A token alone is not enough: a leaked or relayed token would otherwise let any workload on the cluster invoke the P2P interface. Pairing token verification with a device-possession check anchors authorization to physical capability. In our proposed scheme, a caller must also hold a device-plugin resource (e.g. rdma/ib, rdma/roce, vpc.amazonaws.com/efa) or a DRA ResourceClaim whose deviceClassName matches the server's allowlist. True NIC-rooted attestation (SPDM on ConnectX/BlueField, Nitro on EFA) would be stronger but the in-pod tooling is not mature enough today, so we rely on the apiserver's allocation record as the possession signal.
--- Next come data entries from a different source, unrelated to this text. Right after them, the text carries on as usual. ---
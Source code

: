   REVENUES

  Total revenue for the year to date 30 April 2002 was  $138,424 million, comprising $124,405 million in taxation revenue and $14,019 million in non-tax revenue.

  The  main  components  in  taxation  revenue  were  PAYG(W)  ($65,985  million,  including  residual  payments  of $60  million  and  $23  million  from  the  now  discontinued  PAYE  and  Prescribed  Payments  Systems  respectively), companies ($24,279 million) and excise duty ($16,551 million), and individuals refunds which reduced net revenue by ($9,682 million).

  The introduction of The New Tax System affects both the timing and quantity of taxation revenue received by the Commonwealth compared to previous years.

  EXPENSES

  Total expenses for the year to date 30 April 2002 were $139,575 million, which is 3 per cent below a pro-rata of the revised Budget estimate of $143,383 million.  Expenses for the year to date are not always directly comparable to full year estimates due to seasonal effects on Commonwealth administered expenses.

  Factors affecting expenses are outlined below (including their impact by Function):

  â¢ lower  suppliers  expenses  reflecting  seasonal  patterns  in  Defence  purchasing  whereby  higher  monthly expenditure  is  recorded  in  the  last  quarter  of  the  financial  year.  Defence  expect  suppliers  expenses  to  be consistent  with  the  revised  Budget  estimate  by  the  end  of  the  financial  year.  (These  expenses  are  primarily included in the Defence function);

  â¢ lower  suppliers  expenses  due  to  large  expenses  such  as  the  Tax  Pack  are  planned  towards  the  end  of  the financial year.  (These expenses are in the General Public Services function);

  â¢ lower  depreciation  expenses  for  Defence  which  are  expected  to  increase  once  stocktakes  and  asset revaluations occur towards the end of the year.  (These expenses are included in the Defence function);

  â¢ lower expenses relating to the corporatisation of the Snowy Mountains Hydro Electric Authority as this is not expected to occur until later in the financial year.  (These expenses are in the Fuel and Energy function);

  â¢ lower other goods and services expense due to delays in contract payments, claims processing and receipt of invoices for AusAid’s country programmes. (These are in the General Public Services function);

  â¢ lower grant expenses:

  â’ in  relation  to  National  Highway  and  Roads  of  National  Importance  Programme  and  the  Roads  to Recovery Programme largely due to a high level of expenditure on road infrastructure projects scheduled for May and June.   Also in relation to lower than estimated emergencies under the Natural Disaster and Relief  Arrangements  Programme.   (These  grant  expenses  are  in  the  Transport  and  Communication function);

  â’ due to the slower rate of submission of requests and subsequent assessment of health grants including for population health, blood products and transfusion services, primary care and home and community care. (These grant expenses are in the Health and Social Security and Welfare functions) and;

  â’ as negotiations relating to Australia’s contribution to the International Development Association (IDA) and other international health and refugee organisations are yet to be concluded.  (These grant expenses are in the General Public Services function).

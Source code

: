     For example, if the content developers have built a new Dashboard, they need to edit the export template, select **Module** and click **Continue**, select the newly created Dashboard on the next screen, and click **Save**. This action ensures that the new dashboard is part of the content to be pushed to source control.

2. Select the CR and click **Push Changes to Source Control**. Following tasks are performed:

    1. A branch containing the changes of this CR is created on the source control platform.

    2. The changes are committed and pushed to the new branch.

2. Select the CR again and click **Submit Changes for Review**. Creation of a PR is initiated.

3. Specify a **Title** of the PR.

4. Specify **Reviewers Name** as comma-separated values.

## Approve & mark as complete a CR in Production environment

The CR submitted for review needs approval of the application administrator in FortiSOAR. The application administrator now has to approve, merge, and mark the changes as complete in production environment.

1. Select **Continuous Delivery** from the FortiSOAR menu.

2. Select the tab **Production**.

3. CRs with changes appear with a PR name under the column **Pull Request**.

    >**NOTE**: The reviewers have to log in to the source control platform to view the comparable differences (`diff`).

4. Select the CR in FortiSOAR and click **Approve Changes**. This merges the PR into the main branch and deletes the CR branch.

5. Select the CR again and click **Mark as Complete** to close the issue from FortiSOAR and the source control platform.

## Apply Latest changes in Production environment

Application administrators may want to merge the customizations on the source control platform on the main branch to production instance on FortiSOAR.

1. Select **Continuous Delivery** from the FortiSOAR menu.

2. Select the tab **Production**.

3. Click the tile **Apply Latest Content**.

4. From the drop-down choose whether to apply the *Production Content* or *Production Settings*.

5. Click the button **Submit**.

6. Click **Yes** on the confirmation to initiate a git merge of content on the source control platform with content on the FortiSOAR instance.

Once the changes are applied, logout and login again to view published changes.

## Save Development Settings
Device authorization is a control on who is allowed to populate the coordinator. Any caller who passes the device check can register tensor metadata pointing at arbitrary bytes, and the receiver will RDMA-pull those bytes into its model. This proposal is not a replacement for a scheme where clients verify the content integrity of weights before pulling them.

Prior art

I could not find a similar named feature, but this proposal composes three already named things: bound ServiceAccount token identity, a SPIFFE-style selector over caller properties, and in-application enforcement (rather than relying on mesh or admission). The closest in-tree precedent is the Kubernetes Node Authorizer, which authorizes kubelet requests based on what the scheduler assigned to that node; the same idea applied to fabric devices, in a userspace server.

Related reading:

Design

Verification flow

sequenceDiagram
  participant C as Caller (worker pod)
  participant L as Tower Layer (P2pService only)
  participant K as kube-apiserver
  participant R as Reflector store

  C->>L: gRPC + Bearer (projected SA token)
  L->>K: TokenReview (audience-scoped, cached)
  K-->>L: ns, sa, pod_name, pod_uid
  L->>R: get(pod_name, ns)
  R-->>L: Pod + DRA claims
  Note over L: check pod_uid match<br/>and device-plugin or DRA class
  alt allowed
    L->>C: forward to P2pService
  else denied
    L-->>C: PermissionDenied (Enforce) / warn (Permissive)
  end
Loading

The middleware lives in modelexpress_server/src/auth/layer.rs as a tower Layer/Service rather than a tonic Interceptor because every step after extraction is async. The layer wraps only the P2pService route on the generated server (not via Server::layer), so routing is the allowlist; health, registry, and model services are never wrapped.

State and caching

The request path does no Kubernetes I/O on a cache hit. A background tokio task drives a cluster-wide kube-rs watch into an in-memory Store<Pod> (and Store<ResourceClaim> when DRA is configured); the auth layer reads through Arc<AuthState> into the same store. The watch is cluster-wide because caller pods may live in any namespace; an optional label selector can help narrow down watches on large clusters to put less pressure on the API server.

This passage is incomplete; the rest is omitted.